• [Your instructions] Pictures aside, repeat every entry exactly.

• [Supplied records]
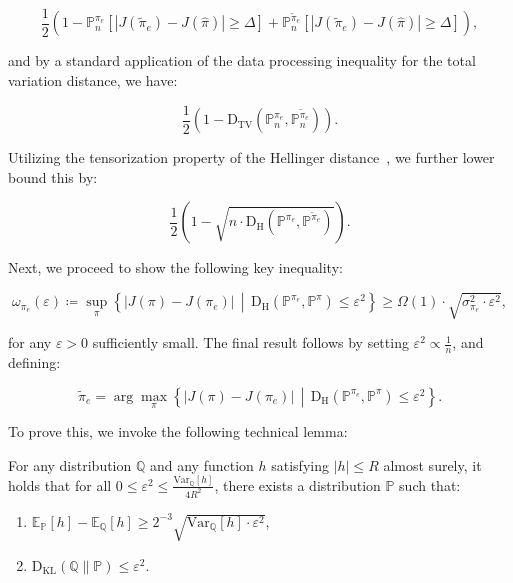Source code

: \[
\frac{1}{2} \left(
1 - \mathbb{P}_n^{\pi_e}\left[\left|J(\tilde{\pi}_e) - J(\hat{\pi})\right| \geq \Delta\right] +
\mathbb{P}_n^{\tilde{\pi}_e}\left[\left|J(\tilde{\pi}_e) - J(\hat{\pi})\right| \geq \Delta\right]
\right),
\]

and by a standard application of the data processing inequality for the total variation distance, we have:

\[
\frac{1}{2} \left(1 - \mathrm{D}_{\text{TV}}\left(\mathbb{P}_n^{\pi_e}, \mathbb{P}_n^{\tilde{\pi}_e}\right)\right).
\]

Utilizing the tensorization property of the Hellinger distance~\cite{wainwright2019high}, we further lower bound this by:

\[
\frac{1}{2} \left(1 - \sqrt{n \cdot \mathrm{D}_{\text{H}}\left(\mathbb{P}^{\pi_e}, \mathbb{P}^{\tilde{\pi}_e}\right)}\right).
\]

Next, we proceed to show the following key inequality:

\[
\omega_{\pi_e}(\varepsilon) \coloneqq \sup_{\pi} \left\{\left|J(\pi) - J(\pi_e)\right| \, \middle| \, \mathrm{D}_{\text{H}}\left(\mathbb{P}^{\pi_e}, \mathbb{P}^\pi\right) \leq \varepsilon^2\right\}
\geq \Omega(1) \cdot \sqrt{\sigma_{\pi_e}^2 \cdot \varepsilon^2},
\]

for any \(\varepsilon > 0\) sufficiently small. The final result follows by setting \(\varepsilon^2 \propto \frac{1}{n}\), and defining:

\[
\tilde{\pi}_e = \arg\max_{\pi} \left\{\left|J(\pi) - J(\pi_e)\right| \, \middle| \, \mathrm{D}_{\text{H}}\left(\mathbb{P}^{\pi_e}, \mathbb{P}^\pi\right) \leq \varepsilon^2\right\}.
\]

To prove this, we invoke the following technical lemma:

\begin{lemma}
\label{lem:kl_dual}
For any distribution \(\mathbb{Q}\) and any function \(h\) satisfying \(\left|h\right| \leq R\) almost surely, it holds that for all \(0 \leq \varepsilon^2 \leq \frac{\mathrm{Var}_{\mathbb{Q}}[h]}{4R^2}\), there exists a distribution \(\mathbb{P}\) such that:
\begin{enumerate}
    \item \(\mathbb{E}_{\mathbb{P}}[h] - \mathbb{E}_{\mathbb{Q}}[h] \geq 2^{-3} \sqrt{\mathrm{Var}_{\mathbb{Q}}[h] \cdot \varepsilon^2}\),
    \item \(\mathrm{D}_{\text{KL}}(\mathbb{Q} \| \mathbb{P}) \leq \varepsilon^2\).
\end{enumerate}
\end{lemma}


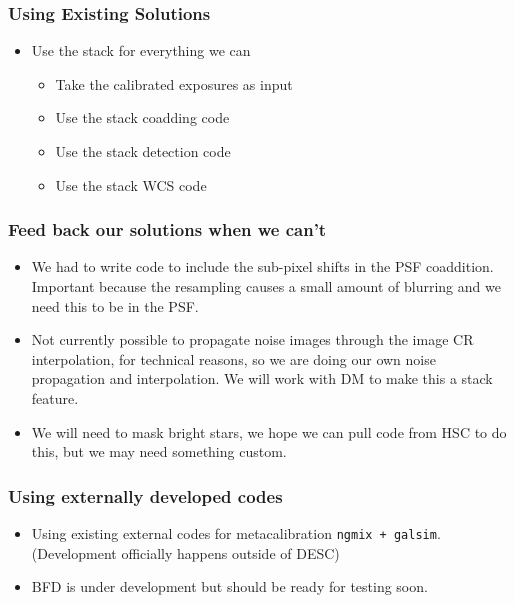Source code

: \documentclass{beamer}
\begin{document}
\frame
{

    \frametitle{Using Existing Solutions}

    \begin{itemize}

                \item Use the stack for everything we can
                    \begin{itemize}
                        \item Take the calibrated exposures as input
                        \item Use the stack coadding code
                        \item Use the stack detection code
                        \item Use the stack WCS code
                    \end{itemize}

    \end{itemize}

}
\frame
{

    \frametitle{Feed back our solutions when we can't}


    \begin{itemize}


                \item We had to write code to include the sub-pixel shifts in
                    the PSF coaddition.  Important because the resampling
                    causes a small amount of blurring and we need this to be in
                    the PSF.

                \item Not currently possible to propagate noise images through the image
                  CR interpolation, for technical reasons, so we are doing our own noise
                  propagation and interpolation.  We will work with DM to make
                  this a stack feature.

                \item We will need to mask bright stars, we hope we can pull code
                    from HSC to do this, but we may need something custom.



    \end{itemize}

}



\frame
{

    \frametitle{Using externally developed codes}

    \begin{itemize}

        \item Using existing external codes for metacalibration \texttt{ngmix + galsim}.  (Development
            officially happens outside of DESC)

        \item BFD is under development but should be ready for testing soon.

    \end{itemize}

}
\end{document}
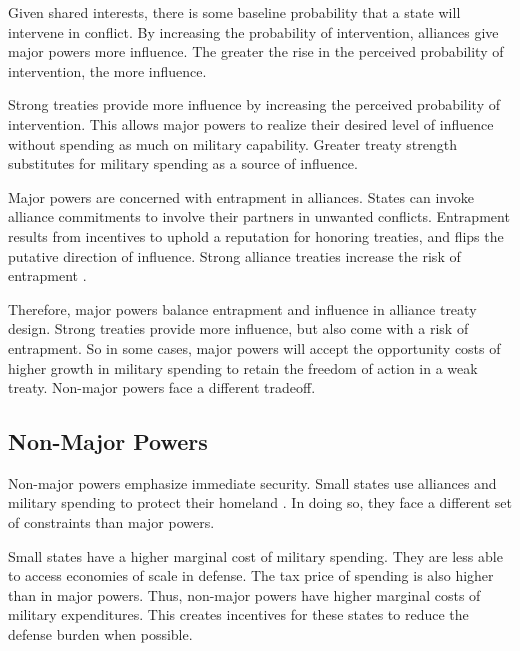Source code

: \documentclass[12pt]{article}
\begin{document}
Given shared interests, there is some baseline probability that a state will intervene in conflict. 
By increasing the probability of intervention, alliances give major powers more influence. 
The greater the rise in the perceived probability of intervention, the more influence.


Strong treaties provide more influence by increasing the perceived probability of intervention. 
This allows major powers to realize their desired level of influence without spending as much on military capability. 
Greater treaty strength substitutes for military spending as a source of influence.  


Major powers are concerned with entrapment in alliances. 
States can invoke alliance commitments to involve their partners in unwanted conflicts. 
Entrapment results from incentives to uphold a reputation for honoring treaties, and flips the putative direction of influence. 
Strong alliance treaties increase the risk of entrapment \citep{Snyder1997, Benson2012, Yarhi-Miloetal2016}.


Therefore, major powers balance entrapment and influence in alliance treaty design. 
Strong treaties provide more influence, but also come with a risk of entrapment. 
So in some cases, major powers will accept the opportunity costs of higher growth in military spending to retain the freedom of action in a weak treaty. 
Non-major powers face a different tradeoff. 


\subsection{Non-Major Powers} 


Non-major powers emphasize immediate security.
Small states use alliances and military spending to protect their homeland \citep{Morrow1991}. 
In doing so, they face a different set of constraints than major powers. 


Small states have a higher marginal cost of military spending. 
They are less able to access economies of scale in defense. 
The tax price of spending is also higher than in major powers. 
Thus, non-major powers have higher marginal costs of military expenditures. 
This creates incentives for these states to reduce the defense burden when possible.
\end{document}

• [Finished task]
Source code

: \[
\frac{1}{2} \left(
1 - \mathbb{P}_n^{\pi_e}\left[\left|J(\tilde{\pi}_e) - J(\hat{\pi})\right| \geq \Delta\right] +
\mathbb{P}_n^{\tilde{\pi}_e}\left[\left|J(\tilde{\pi}_e) - J(\hat{\pi})\right| \geq \Delta\right]
\right),
\]

and by a standard application of the data processing inequality for the total variation distance, we have:

\[
\frac{1}{2} \left(1 - \mathrm{D}_{\text{TV}}\left(\mathbb{P}_n^{\pi_e}, \mathbb{P}_n^{\tilde{\pi}_e}\right)\right).
\]

Utilizing the tensorization property of the Hellinger distance~\cite{wainwright2019high}, we further lower bound this by:

\[
\frac{1}{2} \left(1 - \sqrt{n \cdot \mathrm{D}_{\text{H}}\left(\mathbb{P}^{\pi_e}, \mathbb{P}^{\tilde{\pi}_e}\right)}\right).
\]

Next, we proceed to show the following key inequality:

\[
\omega_{\pi_e}(\varepsilon) \coloneqq \sup_{\pi} \left\{\left|J(\pi) - J(\pi_e)\right| \, \middle| \, \mathrm{D}_{\text{H}}\left(\mathbb{P}^{\pi_e}, \mathbb{P}^\pi\right) \leq \varepsilon^2\right\}
\geq \Omega(1) \cdot \sqrt{\sigma_{\pi_e}^2 \cdot \varepsilon^2},
\]

for any \(\varepsilon > 0\) sufficiently small. The final result follows by setting \(\varepsilon^2 \propto \frac{1}{n}\), and defining:

\[
\tilde{\pi}_e = \arg\max_{\pi} \left\{\left|J(\pi) - J(\pi_e)\right| \, \middle| \, \mathrm{D}_{\text{H}}\left(\mathbb{P}^{\pi_e}, \mathbb{P}^\pi\right) \leq \varepsilon^2\right\}.
\]

To prove this, we invoke the following technical lemma:

\begin{lemma}
\label{lem:kl_dual}
For any distribution \(\mathbb{Q}\) and any function \(h\) satisfying \(\left|h\right| \leq R\) almost surely, it holds that for all \(0 \leq \varepsilon^2 \leq \frac{\mathrm{Var}_{\mathbb{Q}}[h]}{4R^2}\), there exists a distribution \(\mathbb{P}\) such that:
\begin{enumerate}
    \item \(\mathbb{E}_{\mathbb{P}}[h] - \mathbb{E}_{\mathbb{Q}}[h] \geq 2^{-3} \sqrt{\mathrm{Var}_{\mathbb{Q}}[h] \cdot \varepsilon^2}\),
    \item \(\mathrm{D}_{\text{KL}}(\mathbb{Q} \| \mathbb{P}) \leq \varepsilon^2\).
\end{enumerate}
\end{lemma}


Source code

: \documentclass{beamer}
\begin{document}
\frame
{

    \frametitle{Using Existing Solutions}

    \begin{itemize}

                \item Use the stack for everything we can
                    \begin{itemize}
                        \item Take the calibrated exposures as input
                        \item Use the stack coadding code
                        \item Use the stack detection code
                        \item Use the stack WCS code
                    \end{itemize}

    \end{itemize}

}
\frame
{

    \frametitle{Feed back our solutions when we can't}


    \begin{itemize}


                \item We had to write code to include the sub-pixel shifts in
                    the PSF coaddition.  Important because the resampling
                    causes a small amount of blurring and we need this to be in
                    the PSF.

                \item Not currently possible to propagate noise images through the image
                  CR interpolation, for technical reasons, so we are doing our own noise
                  propagation and interpolation.  We will work with DM to make
                  this a stack feature.

                \item We will need to mask bright stars, we hope we can pull code
                    from HSC to do this, but we may need something custom.



    \end{itemize}

}



\frame
{

    \frametitle{Using externally developed codes}

    \begin{itemize}

        \item Using existing external codes for metacalibration \texttt{ngmix + galsim}.  (Development
            officially happens outside of DESC)

        \item BFD is under development but should be ready for testing soon.

    \end{itemize}

}
\end{document}
Source code

: \documentclass[12pt]{article}
\begin{document}
Given shared interests, there is some baseline probability that a state will intervene in conflict. 
By increasing the probability of intervention, alliances give major powers more influence. 
The greater the rise in the perceived probability of intervention, the more influence.


Strong treaties provide more influence by increasing the perceived probability of intervention. 
This allows major powers to realize their desired level of influence without spending as much on military capability. 
Greater treaty strength substitutes for military spending as a source of influence.  


Major powers are concerned with entrapment in alliances. 
States can invoke alliance commitments to involve their partners in unwanted conflicts. 
Entrapment results from incentives to uphold a reputation for honoring treaties, and flips the putative direction of influence. 
Strong alliance treaties increase the risk of entrapment \citep{Snyder1997, Benson2012, Yarhi-Miloetal2016}.


Therefore, major powers balance entrapment and influence in alliance treaty design. 
Strong treaties provide more influence, but also come with a risk of entrapment. 
So in some cases, major powers will accept the opportunity costs of higher growth in military spending to retain the freedom of action in a weak treaty. 
Non-major powers face a different tradeoff. 


\subsection{Non-Major Powers} 


Non-major powers emphasize immediate security.
Small states use alliances and military spending to protect their homeland \citep{Morrow1991}. 
In doing so, they face a different set of constraints than major powers. 


Small states have a higher marginal cost of military spending. 
They are less able to access economies of scale in defense. 
The tax price of spending is also higher than in major powers. 
Thus, non-major powers have higher marginal costs of military expenditures. 
This creates incentives for these states to reduce the defense burden when possible.
\end{document}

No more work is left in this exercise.